If the complement does not exist in the Map, we add the current element and its index to the Map using map.put(nums[i], i).

If we reach the end of the loop without finding a solution, we raise an exception with throw new IllegalArgumentException("No two sum solution").

The time complexity of this solution is O(n) because we loop through the array once, and each Map lookup takes constant time on average. The space complexity is also O(n) because we need to store the indices of the numbers in the Map.

Two sum JavaScript solution

function twoSum(nums, target) {
    const map = new Map();
    for (let i = 0; i < nums.length; i++) {
        const complement = target - nums[i];
        if (map.has(complement)) {
            return [map.get(complement), i];
        }
        map.set(nums[i], i);
    }
    throw new Error('No two sum solution');
}

The JavaScript solution is similar to the Python, Ruby, and Java solutions, but it uses a Map instead of a dictionary or hash map. We initialize a Map using const map = new Map().

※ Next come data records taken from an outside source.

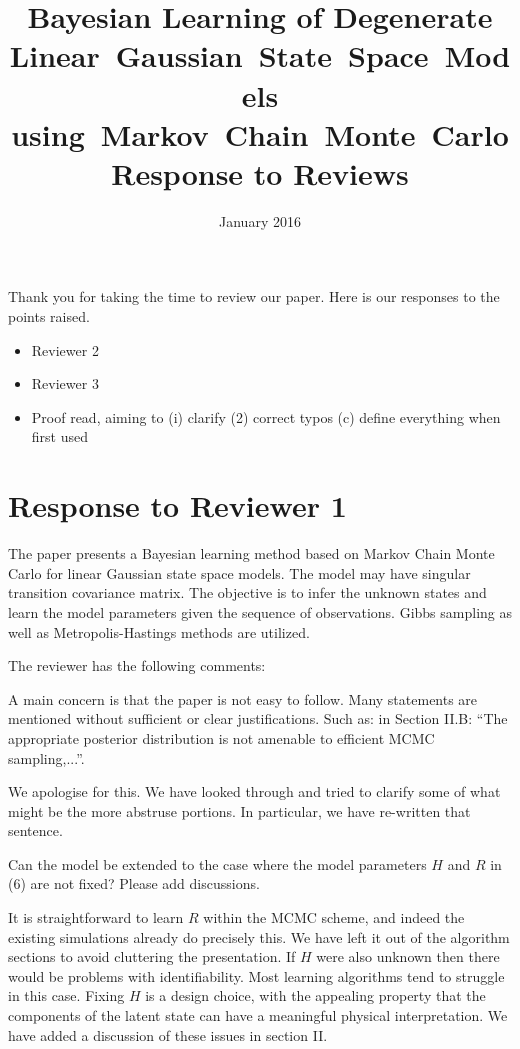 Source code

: \documentclass{article}
\title{Bayesian Learning of Degenerate Linear~Gaussian~State~Space~Models using~Markov~Chain~Monte~Carlo \\ Response to Reviews}
\date{January 2016}
\newenvironment{review}[0]{\begin{itshape}\color{Gray}\noindent}{\end{itshape}\vspace{0.4cm}}
\newenvironment{response}[0]{\noindent}{\vspace{0.4cm}}
\newcommand{\meta}[1]{{\color{red}\em #1}}
\begin{document}
\maketitle

Thank you for taking the time to review our paper. Here is our responses to the points raised.

\meta{
\begin{itemize}
 \item Reviewer 2
 \item Reviewer 3
 \item Proof read, aiming to (i) clarify (2) correct typos (c) define everything when first used
\end{itemize}

}

\section*{Response to Reviewer 1}

\begin{review}
The paper presents a Bayesian learning method based on Markov Chain Monte Carlo for linear Gaussian state space models. The model may have singular transition covariance matrix. The objective is to infer the unknown states and learn the model parameters given the sequence of observations. Gibbs sampling as well as Metropolis-Hastings methods are utilized.

The reviewer has the following comments:

A main concern is that the paper is not easy to follow. Many statements are mentioned without sufficient or clear justifications. Such as: in Section II.B: ``The appropriate posterior distribution is not amenable to efficient MCMC sampling,...''.
\end{review}

\begin{response}
 We apologise for this. We have looked through and tried to clarify some of what might be the more abstruse portions. In particular, we have re-written that sentence.
\end{response}

\begin{review}
Can the model be extended to the case where the model parameters $H$ and $R$ in (6) are not fixed? Please add discussions.
\end{review}

\begin{response}
 It is straightforward to learn $R$ within the MCMC scheme, and indeed the existing simulations already do precisely this. We have left it out of the algorithm sections to avoid cluttering the presentation. If $H$ were also unknown then there would be problems with identifiability. Most learning algorithms tend to struggle in this case. Fixing $H$ is a design choice, with the appealing property that the components of the latent state can have a meaningful physical interpretation. We have added a discussion of these issues in section II.
\end{response}
\end{document}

We loop through the array using a for loop and calculate the complement const complement = target - nums[i]. We check if the complement exists in our Map using the has method. If it does, we return the indices of the complement and the current element as an array.

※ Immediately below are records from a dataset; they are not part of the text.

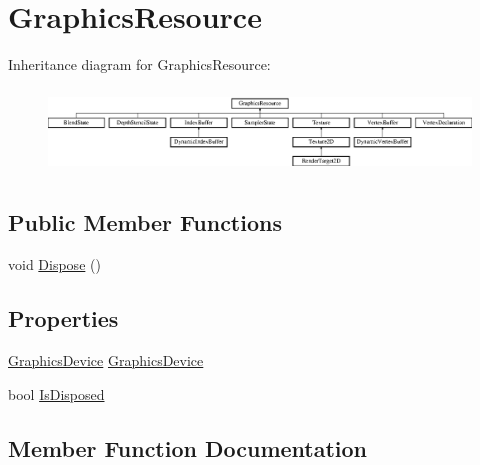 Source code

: \hypertarget{classMicrosoft_1_1Xna_1_1Framework_1_1Graphics_1_1GraphicsResource}{}\section{Graphics\+Resource}
\label{classMicrosoft_1_1Xna_1_1Framework_1_1Graphics_1_1GraphicsResource}
Inheritance diagram for Graphics\+Resource\+:\begin{figure}[H]
\begin{center}
\leavevmode
\includegraphics[height=2.269504cm]{classMicrosoft_1_1Xna_1_1Framework_1_1Graphics_1_1GraphicsResource}
\end{center}
\end{figure}
\subsection*{Public Member Functions}
\begin{DoxyCompactItemize}
\item 
void \hyperlink{classMicrosoft_1_1Xna_1_1Framework_1_1Graphics_1_1GraphicsResource_a6e2d745cdb7a7b983f861ed6a9a541a7}{Dispose} ()
\end{DoxyCompactItemize}
\subsection*{Properties}
\begin{DoxyCompactItemize}
\item 
\hyperlink{classMicrosoft_1_1Xna_1_1Framework_1_1Graphics_1_1GraphicsDevice}{Graphics\+Device} \hyperlink{classMicrosoft_1_1Xna_1_1Framework_1_1Graphics_1_1GraphicsResource_a0effcfeca0faa77862cd406f75026efa}{Graphics\+Device}
\item 
bool \hyperlink{classMicrosoft_1_1Xna_1_1Framework_1_1Graphics_1_1GraphicsResource_ab96a71c70205ed1aa4af692ee7f35403}{Is\+Disposed}
\end{DoxyCompactItemize}


\subsection{Member Function Documentation}
\hypertarget{classMicrosoft_1_1Xna_1_1Framework_1_1Graphics_1_1GraphicsResource_a6e2d745cdb7a7b983f861ed6a9a541a7}{}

If the complement does not exist in the Map, we add the current element and its index to the Map using map.set(nums[i], i).

If we reach the end of the loop without finding a solution, we raise an exception with throw new Error("No two sum solution").

The time complexity of this solution is O(n) because we loop through the array once, and each Map lookup takes constant time on average. The space complexity is also O(n) because we need to store the indices of the numbers in the Map.